[Stored dataset items]
>>

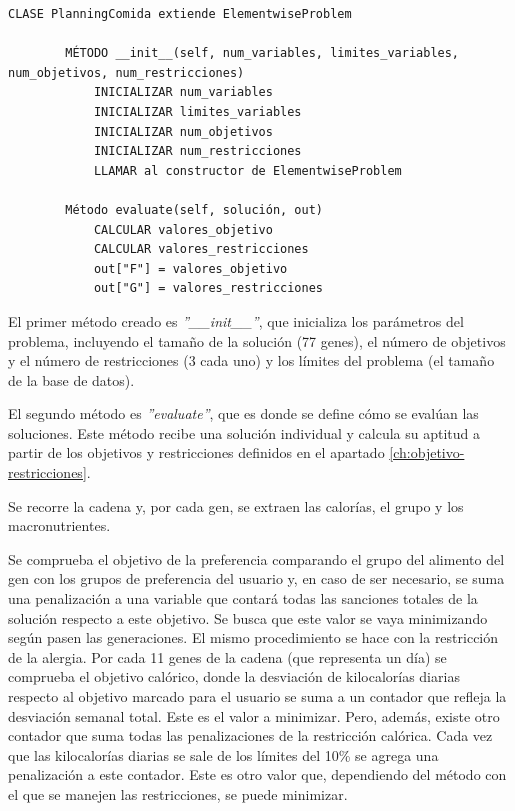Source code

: \begin{lstlisting}[basicstyle=\ttfamily, caption=Clase para la evaluación.,label={lst:planning}]
    CLASE PlanningComida extiende ElementwiseProblem
    
        MÉTODO __init__(self, num_variables, limites_variables, num_objetivos, num_restricciones)
            INICIALIZAR num_variables
            INICIALIZAR limites_variables
            INICIALIZAR num_objetivos
            INICIALIZAR num_restricciones
            LLAMAR al constructor de ElementwiseProblem
    
        Método evaluate(self, solución, out)
            CALCULAR valores_objetivo
            CALCULAR valores_restricciones
            out["F"] = valores_objetivo
            out["G"] = valores_restricciones
\end{lstlisting}

El primer método creado es \textit{''\_\_init\_\_''}, que inicializa los parámetros del problema, incluyendo el tamaño de la solución (77 genes), el número de objetivos y el número de restricciones (3 cada uno) y los límites del problema (el tamaño de la base de datos).

El segundo método es \textit{''evaluate''}, que es donde se define cómo se evalúan las soluciones. Este método recibe una solución individual y calcula su aptitud a partir de los objetivos y restricciones definidos en el apartado \ref{ch:objetivo-restricciones}.

Se recorre la cadena y, por cada gen, se extraen las calorías, el grupo y los macronutrientes.

Se comprueba el objetivo de la preferencia comparando el grupo del alimento del gen con los grupos de preferencia del usuario y, en caso de ser necesario, se suma una penalización a una variable que contará todas las sanciones totales de la solución respecto a este objetivo. Se busca que este valor se vaya minimizando según pasen las generaciones. El mismo procedimiento se hace con la restricción de la alergia.
\newpage
Por cada 11 genes de la cadena (que representa un día) se comprueba el objetivo calórico, donde la desviación de kilocalorías diarias respecto al objetivo marcado para el usuario se suma a un contador que refleja la desviación semanal total. Este es el valor a minimizar. Pero, además, existe otro contador que suma todas las penalizaciones de la restricción calórica. Cada vez que las kilocalorías diarias se sale de los límites del 10\% se agrega una penalización a este contador. Este es otro valor que, dependiendo del método con el que se manejen las restricciones, se puede minimizar.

<<

PROBLEM TO WORK ON => What is needed is an exact copy of the entries, without any images.

EXERCISE ANSWER =>
Source code

: \begin{lstlisting}[basicstyle=\ttfamily, caption=Clase para la evaluación.,label={lst:planning}]
    CLASE PlanningComida extiende ElementwiseProblem
    
        MÉTODO __init__(self, num_variables, limites_variables, num_objetivos, num_restricciones)
            INICIALIZAR num_variables
            INICIALIZAR limites_variables
            INICIALIZAR num_objetivos
            INICIALIZAR num_restricciones
            LLAMAR al constructor de ElementwiseProblem
    
        Método evaluate(self, solución, out)
            CALCULAR valores_objetivo
            CALCULAR valores_restricciones
            out["F"] = valores_objetivo
            out["G"] = valores_restricciones
\end{lstlisting}

El primer método creado es \textit{''\_\_init\_\_''}, que inicializa los parámetros del problema, incluyendo el tamaño de la solución (77 genes), el número de objetivos y el número de restricciones (3 cada uno) y los límites del problema (el tamaño de la base de datos).

El segundo método es \textit{''evaluate''}, que es donde se define cómo se evalúan las soluciones. Este método recibe una solución individual y calcula su aptitud a partir de los objetivos y restricciones definidos en el apartado \ref{ch:objetivo-restricciones}.

Se recorre la cadena y, por cada gen, se extraen las calorías, el grupo y los macronutrientes.

Se comprueba el objetivo de la preferencia comparando el grupo del alimento del gen con los grupos de preferencia del usuario y, en caso de ser necesario, se suma una penalización a una variable que contará todas las sanciones totales de la solución respecto a este objetivo. Se busca que este valor se vaya minimizando según pasen las generaciones. El mismo procedimiento se hace con la restricción de la alergia.
\newpage
Por cada 11 genes de la cadena (que representa un día) se comprueba el objetivo calórico, donde la desviación de kilocalorías diarias respecto al objetivo marcado para el usuario se suma a un contador que refleja la desviación semanal total. Este es el valor a minimizar. Pero, además, existe otro contador que suma todas las penalizaciones de la restricción calórica. Cada vez que las kilocalorías diarias se sale de los límites del 10\% se agrega una penalización a este contador. Este es otro valor que, dependiendo del método con el que se manejen las restricciones, se puede minimizar.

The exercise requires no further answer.